What needs to be done: Each entry below should be written out exactly as it is, with no pictures.

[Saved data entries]

####

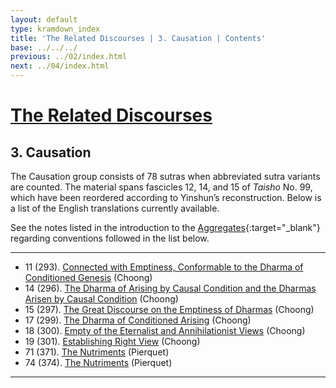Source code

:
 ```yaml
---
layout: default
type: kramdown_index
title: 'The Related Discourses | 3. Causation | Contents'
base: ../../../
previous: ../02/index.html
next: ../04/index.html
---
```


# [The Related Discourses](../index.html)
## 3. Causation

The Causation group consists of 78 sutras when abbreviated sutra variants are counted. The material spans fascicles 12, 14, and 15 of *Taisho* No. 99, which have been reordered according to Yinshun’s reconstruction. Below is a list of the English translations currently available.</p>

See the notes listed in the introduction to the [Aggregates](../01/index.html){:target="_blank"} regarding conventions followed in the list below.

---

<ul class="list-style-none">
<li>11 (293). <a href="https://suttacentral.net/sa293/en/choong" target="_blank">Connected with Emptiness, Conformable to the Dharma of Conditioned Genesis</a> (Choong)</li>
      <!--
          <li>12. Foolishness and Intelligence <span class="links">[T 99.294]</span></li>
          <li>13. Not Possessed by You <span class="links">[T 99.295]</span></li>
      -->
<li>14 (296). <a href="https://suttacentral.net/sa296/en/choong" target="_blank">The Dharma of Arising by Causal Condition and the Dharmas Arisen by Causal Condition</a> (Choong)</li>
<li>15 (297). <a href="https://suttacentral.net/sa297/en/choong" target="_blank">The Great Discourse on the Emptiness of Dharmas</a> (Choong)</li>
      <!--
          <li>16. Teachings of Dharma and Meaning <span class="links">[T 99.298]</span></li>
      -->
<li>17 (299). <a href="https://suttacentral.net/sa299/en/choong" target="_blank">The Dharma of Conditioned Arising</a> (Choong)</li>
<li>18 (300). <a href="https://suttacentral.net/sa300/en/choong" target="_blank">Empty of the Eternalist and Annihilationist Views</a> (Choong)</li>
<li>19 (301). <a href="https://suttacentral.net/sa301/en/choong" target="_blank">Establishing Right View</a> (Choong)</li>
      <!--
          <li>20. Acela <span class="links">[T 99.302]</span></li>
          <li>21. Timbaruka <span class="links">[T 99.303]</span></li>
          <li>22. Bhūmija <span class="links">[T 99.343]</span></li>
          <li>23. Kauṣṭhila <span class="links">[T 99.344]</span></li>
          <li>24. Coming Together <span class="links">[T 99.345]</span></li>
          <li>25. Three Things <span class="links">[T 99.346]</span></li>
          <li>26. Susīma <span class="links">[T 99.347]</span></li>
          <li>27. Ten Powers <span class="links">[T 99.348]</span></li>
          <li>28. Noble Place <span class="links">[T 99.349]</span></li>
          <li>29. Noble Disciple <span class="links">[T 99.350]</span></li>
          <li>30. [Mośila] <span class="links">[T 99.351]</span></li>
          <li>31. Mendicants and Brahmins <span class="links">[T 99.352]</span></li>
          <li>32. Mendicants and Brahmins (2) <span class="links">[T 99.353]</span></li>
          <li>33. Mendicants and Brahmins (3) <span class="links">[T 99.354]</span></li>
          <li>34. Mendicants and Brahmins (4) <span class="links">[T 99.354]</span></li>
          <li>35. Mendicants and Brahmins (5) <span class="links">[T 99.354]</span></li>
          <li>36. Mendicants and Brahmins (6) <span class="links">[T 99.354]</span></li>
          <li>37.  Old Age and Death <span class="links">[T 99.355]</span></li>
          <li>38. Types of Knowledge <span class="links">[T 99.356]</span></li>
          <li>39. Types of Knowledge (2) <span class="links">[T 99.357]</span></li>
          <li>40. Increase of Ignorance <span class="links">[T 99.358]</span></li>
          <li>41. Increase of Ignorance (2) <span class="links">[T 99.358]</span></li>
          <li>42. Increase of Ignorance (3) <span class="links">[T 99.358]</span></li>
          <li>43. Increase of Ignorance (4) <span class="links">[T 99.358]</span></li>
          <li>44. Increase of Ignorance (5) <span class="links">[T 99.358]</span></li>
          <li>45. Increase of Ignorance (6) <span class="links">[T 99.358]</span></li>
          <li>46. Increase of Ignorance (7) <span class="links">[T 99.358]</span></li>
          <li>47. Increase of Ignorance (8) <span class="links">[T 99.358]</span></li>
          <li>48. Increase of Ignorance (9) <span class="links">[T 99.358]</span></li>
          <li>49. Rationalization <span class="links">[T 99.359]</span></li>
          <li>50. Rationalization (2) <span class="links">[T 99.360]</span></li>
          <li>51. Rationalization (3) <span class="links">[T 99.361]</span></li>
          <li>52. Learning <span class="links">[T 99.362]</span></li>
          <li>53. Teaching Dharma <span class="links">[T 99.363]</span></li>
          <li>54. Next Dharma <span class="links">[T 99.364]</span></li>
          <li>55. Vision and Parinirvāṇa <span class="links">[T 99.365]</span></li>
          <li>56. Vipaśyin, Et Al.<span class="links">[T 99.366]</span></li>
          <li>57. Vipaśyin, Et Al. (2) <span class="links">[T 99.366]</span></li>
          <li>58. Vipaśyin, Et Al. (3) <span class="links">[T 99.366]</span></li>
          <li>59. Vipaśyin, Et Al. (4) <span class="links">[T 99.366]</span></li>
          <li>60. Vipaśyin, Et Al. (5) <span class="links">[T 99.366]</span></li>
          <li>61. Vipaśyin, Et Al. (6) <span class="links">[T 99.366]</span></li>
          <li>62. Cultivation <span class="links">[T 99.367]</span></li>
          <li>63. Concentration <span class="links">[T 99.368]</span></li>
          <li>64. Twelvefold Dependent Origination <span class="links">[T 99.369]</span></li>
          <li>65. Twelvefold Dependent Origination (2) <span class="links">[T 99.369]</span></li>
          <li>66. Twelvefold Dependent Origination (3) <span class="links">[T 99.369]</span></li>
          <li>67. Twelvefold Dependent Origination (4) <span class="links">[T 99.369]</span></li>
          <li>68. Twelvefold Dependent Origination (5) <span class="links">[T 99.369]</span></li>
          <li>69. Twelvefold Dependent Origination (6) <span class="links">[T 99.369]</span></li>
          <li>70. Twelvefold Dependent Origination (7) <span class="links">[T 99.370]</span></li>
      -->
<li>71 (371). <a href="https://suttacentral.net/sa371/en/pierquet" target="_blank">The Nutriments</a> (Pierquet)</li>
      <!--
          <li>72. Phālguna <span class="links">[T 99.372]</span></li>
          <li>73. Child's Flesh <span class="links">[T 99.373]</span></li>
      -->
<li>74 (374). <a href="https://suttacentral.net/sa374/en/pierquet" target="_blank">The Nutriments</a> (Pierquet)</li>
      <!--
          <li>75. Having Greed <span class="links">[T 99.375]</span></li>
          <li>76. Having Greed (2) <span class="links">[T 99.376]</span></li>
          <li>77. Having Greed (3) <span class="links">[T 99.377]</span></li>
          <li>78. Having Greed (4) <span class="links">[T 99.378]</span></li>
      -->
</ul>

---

####

Response for this exercise:
Source code

:
 ```yaml
---
layout: default
type: kramdown_index
title: 'The Related Discourses | 3. Causation | Contents'
base: ../../../
previous: ../02/index.html
next: ../04/index.html
---
```


# [The Related Discourses](../index.html)
## 3. Causation

The Causation group consists of 78 sutras when abbreviated sutra variants are counted. The material spans fascicles 12, 14, and 15 of *Taisho* No. 99, which have been reordered according to Yinshun’s reconstruction. Below is a list of the English translations currently available.</p>

See the notes listed in the introduction to the [Aggregates](../01/index.html){:target="_blank"} regarding conventions followed in the list below.

---

<ul class="list-style-none">
<li>11 (293). <a href="https://suttacentral.net/sa293/en/choong" target="_blank">Connected with Emptiness, Conformable to the Dharma of Conditioned Genesis</a> (Choong)</li>
      <!--
          <li>12. Foolishness and Intelligence <span class="links">[T 99.294]</span></li>
          <li>13. Not Possessed by You <span class="links">[T 99.295]</span></li>
      -->
<li>14 (296). <a href="https://suttacentral.net/sa296/en/choong" target="_blank">The Dharma of Arising by Causal Condition and the Dharmas Arisen by Causal Condition</a> (Choong)</li>
<li>15 (297). <a href="https://suttacentral.net/sa297/en/choong" target="_blank">The Great Discourse on the Emptiness of Dharmas</a> (Choong)</li>
      <!--
          <li>16. Teachings of Dharma and Meaning <span class="links">[T 99.298]</span></li>
      -->
<li>17 (299). <a href="https://suttacentral.net/sa299/en/choong" target="_blank">The Dharma of Conditioned Arising</a> (Choong)</li>
<li>18 (300). <a href="https://suttacentral.net/sa300/en/choong" target="_blank">Empty of the Eternalist and Annihilationist Views</a> (Choong)</li>
<li>19 (301). <a href="https://suttacentral.net/sa301/en/choong" target="_blank">Establishing Right View</a> (Choong)</li>
      <!--
          <li>20. Acela <span class="links">[T 99.302]</span></li>
          <li>21. Timbaruka <span class="links">[T 99.303]</span></li>
          <li>22. Bhūmija <span class="links">[T 99.343]</span></li>
          <li>23. Kauṣṭhila <span class="links">[T 99.344]</span></li>
          <li>24. Coming Together <span class="links">[T 99.345]</span></li>
          <li>25. Three Things <span class="links">[T 99.346]</span></li>
          <li>26. Susīma <span class="links">[T 99.347]</span></li>
          <li>27. Ten Powers <span class="links">[T 99.348]</span></li>
          <li>28. Noble Place <span class="links">[T 99.349]</span></li>
          <li>29. Noble Disciple <span class="links">[T 99.350]</span></li>
          <li>30. [Mośila] <span class="links">[T 99.351]</span></li>
          <li>31. Mendicants and Brahmins <span class="links">[T 99.352]</span></li>
          <li>32. Mendicants and Brahmins (2) <span class="links">[T 99.353]</span></li>
          <li>33. Mendicants and Brahmins (3) <span class="links">[T 99.354]</span></li>
          <li>34. Mendicants and Brahmins (4) <span class="links">[T 99.354]</span></li>
          <li>35. Mendicants and Brahmins (5) <span class="links">[T 99.354]</span></li>
          <li>36. Mendicants and Brahmins (6) <span class="links">[T 99.354]</span></li>
          <li>37.  Old Age and Death <span class="links">[T 99.355]</span></li>
          <li>38. Types of Knowledge <span class="links">[T 99.356]</span></li>
          <li>39. Types of Knowledge (2) <span class="links">[T 99.357]</span></li>
          <li>40. Increase of Ignorance <span class="links">[T 99.358]</span></li>
          <li>41. Increase of Ignorance (2) <span class="links">[T 99.358]</span></li>
          <li>42. Increase of Ignorance (3) <span class="links">[T 99.358]</span></li>
          <li>43. Increase of Ignorance (4) <span class="links">[T 99.358]</span></li>
          <li>44. Increase of Ignorance (5) <span class="links">[T 99.358]</span></li>
          <li>45. Increase of Ignorance (6) <span class="links">[T 99.358]</span></li>
          <li>46. Increase of Ignorance (7) <span class="links">[T 99.358]</span></li>
          <li>47. Increase of Ignorance (8) <span class="links">[T 99.358]</span></li>
          <li>48. Increase of Ignorance (9) <span class="links">[T 99.358]</span></li>
          <li>49. Rationalization <span class="links">[T 99.359]</span></li>
          <li>50. Rationalization (2) <span class="links">[T 99.360]</span></li>
          <li>51. Rationalization (3) <span class="links">[T 99.361]</span></li>
          <li>52. Learning <span class="links">[T 99.362]</span></li>
          <li>53. Teaching Dharma <span class="links">[T 99.363]</span></li>
          <li>54. Next Dharma <span class="links">[T 99.364]</span></li>
          <li>55. Vision and Parinirvāṇa <span class="links">[T 99.365]</span></li>
          <li>56. Vipaśyin, Et Al.<span class="links">[T 99.366]</span></li>
          <li>57. Vipaśyin, Et Al. (2) <span class="links">[T 99.366]</span></li>
          <li>58. Vipaśyin, Et Al. (3) <span class="links">[T 99.366]</span></li>
          <li>59. Vipaśyin, Et Al. (4) <span class="links">[T 99.366]</span></li>
          <li>60. Vipaśyin, Et Al. (5) <span class="links">[T 99.366]</span></li>
          <li>61. Vipaśyin, Et Al. (6) <span class="links">[T 99.366]</span></li>
          <li>62. Cultivation <span class="links">[T 99.367]</span></li>
          <li>63. Concentration <span class="links">[T 99.368]</span></li>
          <li>64. Twelvefold Dependent Origination <span class="links">[T 99.369]</span></li>
          <li>65. Twelvefold Dependent Origination (2) <span class="links">[T 99.369]</span></li>
          <li>66. Twelvefold Dependent Origination (3) <span class="links">[T 99.369]</span></li>
          <li>67. Twelvefold Dependent Origination (4) <span class="links">[T 99.369]</span></li>
          <li>68. Twelvefold Dependent Origination (5) <span class="links">[T 99.369]</span></li>
          <li>69. Twelvefold Dependent Origination (6) <span class="links">[T 99.369]</span></li>
          <li>70. Twelvefold Dependent Origination (7) <span class="links">[T 99.370]</span></li>
      -->
<li>71 (371). <a href="https://suttacentral.net/sa371/en/pierquet" target="_blank">The Nutriments</a> (Pierquet)</li>
      <!--
          <li>72. Phālguna <span class="links">[T 99.372]</span></li>
          <li>73. Child's Flesh <span class="links">[T 99.373]</span></li>
      -->
<li>74 (374). <a href="https://suttacentral.net/sa374/en/pierquet" target="_blank">The Nutriments</a> (Pierquet)</li>
      <!--
          <li>75. Having Greed <span class="links">[T 99.375]</span></li>
          <li>76. Having Greed (2) <span class="links">[T 99.376]</span></li>
          <li>77. Having Greed (3) <span class="links">[T 99.377]</span></li>
          <li>78. Having Greed (4) <span class="links">[T 99.378]</span></li>
      -->
</ul>

---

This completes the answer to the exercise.